Hinweis: Die in diesem Artikel zum Ausdruck gebrachten Ansichten und Meinungen sind die des Autors und spiegeln nicht notwendigerweise die offizielle Politik, Position, Produkte und Technologien der Huawei Deutschland GmbH wider. Wenn Sie mehr über die Produkte und Technologien der Huawei Deutschland GmbH erfahren möchten, besuchen Sie bitte unsere Produktseiten oder kontaktieren Sie uns.

In meinen letzten beiden Beiträgen in dieser Reihe, habe ich sehr detailliert auf unsere IT-Welt geschaut. Heute geht es mehr um die Vogelperspektive.
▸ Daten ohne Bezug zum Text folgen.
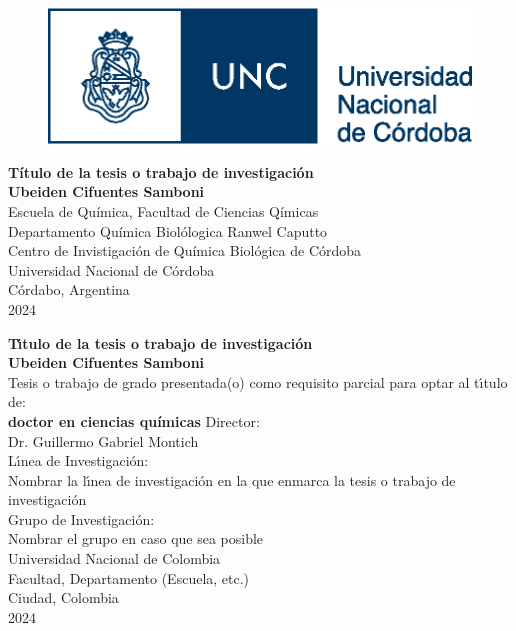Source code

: \begin{center}
\begin{figure} %
    \centering
	\includegraphics[width=0.79\linewidth]{porta_cover/logo_full.eps}
\end{figure}

\thispagestyle{empty} \vspace*{2.0cm} \textbf{\huge
Título de la tesis  o trabajo de investigaci\'{o}n}\\[4.0cm]
\Large\textbf{Ubeiden Cifuentes Samboni}\\[4.0cm]
\small Escuela de Química, Facultad de Ciencias Qímicas\\ Departamento Química Biolólogica Ranwel Caputto\\
Centro de Invistigación de Química Biológica de Córdoba\\
Universidad Nacional de Córdoba\\
Córdabo, Argentina\\
2024
\end{center}

\newpage{\pagestyle{empty}\cleardoublepage}
\newpage
\begin{center}
\thispagestyle{empty} \vspace*{0cm} \textbf{\huge
T\'{\i}tulo de la tesis  o trabajo de investigaci\'{o}n}\\[3.0cm]
\Large\textbf{Ubeiden Cifuentes Samboni}\\[3.0cm]
\small Tesis o trabajo de grado presentada(o) como requisito parcial para optar al
t\'{\i}tulo de:\\
\textbf{doctor en ciencias químicas}
Director:\\
Dr. Guillermo Gabriel Montich\\[2.0cm]
L\'{\i}nea de Investigaci\'{o}n:\\
Nombrar la l\'{\i}nea de investigaci\'{o}n en la que enmarca la tesis  o trabajo de investigaci\'{o}n\\
Grupo de Investigaci\'{o}n:\\
Nombrar el grupo en caso que sea posible\\[2.5cm]
Universidad Nacional de Colombia\\
Facultad, Departamento (Escuela, etc.)\\
Ciudad, Colombia\\
2024\\
\end{center}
Wenn man Entwicklungen in der IT-Branche voraussagen möchte, könnte sich die Sicht auf länger etablierte Industriebereiche lohnen. Dazu beziehe ich mich auf den Maschinenbau – schließlich habe ich das mal zusammen mit Elektrotechnik und Elektronik studiert. Zudem hat der Maschinenbau die erste und zweite technische Revolutionen eingeleitet. Auch bei dieser Industrie steht das Ziel, die Effizienz zu steigern, im Vordergrund.

Typisch im Maschinenbau war früher eine manuelle Produktion. Diese wurde später in eine Manufaktur überführt. Dabei wurden die Arbeitsschritte auf jeweils spezialisierte Teams aufgeteilt. Nach der Manufaktur wurde die Fließbandfertigung etabliert. Hier wurden die Produktionsschritte, gegenüber der Manufaktur, weiter verfeinert, so dass an jeder Station nur noch wenige Tätigkeiten bzw. nur noch ein Handgriff ausgeführt wurde. Anschließend wurden diese Einzelschritte, mit Hilfe der Robotik, modernisiert, so dass wir heute vollständig automatisierte Produktionsstraßen vorfinden.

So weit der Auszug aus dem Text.